In a previous post, I shared my wheat-free cornbread and cornbread stuffing recipes in a Thanksgiving dishes post. Here’s an updated version of the cornbread recipe. I’ll be using this version of wheat-free cornbread in my cornbread stuffing this year, along with cubes from a new bread recipe I’ve been using and will share after Thanksgiving. For now, wheat-free cornbread.
Wheat-free Cornbread
1 cup gluten-free all-purpose flour blend (I use Bob’s Red Mill in bulk from Winco)
1 cup yellow cornmeal
2 tablespoons ground flaxseed
1/3 cup sugar (I’ve been using organic coconut palm sugar)
½ teaspoon baking soda
1 teaspoon baking powder
1 teaspoon xanthan gum
1 teaspoon salt
1 tablespoon apple cider vinegar
4 eggs, beaten
1/3 cup oil (any oil you would use for baking is fine)
1/3 cup milk or buttermilk
Mix dry ingredients. Mix wet ingredients; mix into dry.
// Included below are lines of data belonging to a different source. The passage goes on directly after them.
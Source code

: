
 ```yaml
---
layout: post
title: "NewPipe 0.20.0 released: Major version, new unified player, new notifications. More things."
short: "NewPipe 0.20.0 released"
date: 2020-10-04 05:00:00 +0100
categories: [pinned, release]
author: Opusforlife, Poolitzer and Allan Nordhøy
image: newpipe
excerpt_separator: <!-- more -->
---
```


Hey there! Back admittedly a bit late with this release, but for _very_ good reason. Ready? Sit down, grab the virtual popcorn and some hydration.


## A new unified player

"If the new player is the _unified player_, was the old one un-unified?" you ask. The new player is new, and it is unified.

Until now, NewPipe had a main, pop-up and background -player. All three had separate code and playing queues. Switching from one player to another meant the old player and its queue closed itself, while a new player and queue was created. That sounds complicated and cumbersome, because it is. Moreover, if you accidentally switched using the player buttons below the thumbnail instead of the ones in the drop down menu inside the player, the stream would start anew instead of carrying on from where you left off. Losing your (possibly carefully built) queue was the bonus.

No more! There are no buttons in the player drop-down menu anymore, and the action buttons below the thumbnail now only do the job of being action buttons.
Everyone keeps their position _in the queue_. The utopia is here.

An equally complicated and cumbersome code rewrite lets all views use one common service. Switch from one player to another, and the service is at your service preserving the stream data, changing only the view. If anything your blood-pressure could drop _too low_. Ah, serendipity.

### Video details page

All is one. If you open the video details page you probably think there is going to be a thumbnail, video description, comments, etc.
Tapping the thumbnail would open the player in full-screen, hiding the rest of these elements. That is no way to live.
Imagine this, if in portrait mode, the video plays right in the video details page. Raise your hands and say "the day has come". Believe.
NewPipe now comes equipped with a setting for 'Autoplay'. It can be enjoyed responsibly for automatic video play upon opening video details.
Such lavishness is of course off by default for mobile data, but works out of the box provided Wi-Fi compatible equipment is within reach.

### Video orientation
Grease a 9-inch cast iron skillet, pour in batter, and bake for 20 minutes at 425 degrees. Or grease 12 muffin cups, fill half-full, and bake for 13-15 minutes at 425 degrees. Remove from oven and cool five minutes, remove from muffin pan to rack (or from the skillet to a plate on a rack) to finish cooling. May be served warm.
I’ll be making a double batch of cornbread so we can have some with a bean soup for dinner on Wednesday night. The leftovers will be set out to dry overnight and then will go in my cornbread stuffing. And yes, the stuffing goes right inside the turkey, despite what the Food Network people say! It’s my family’s favorite part of the Thanksgiving meal.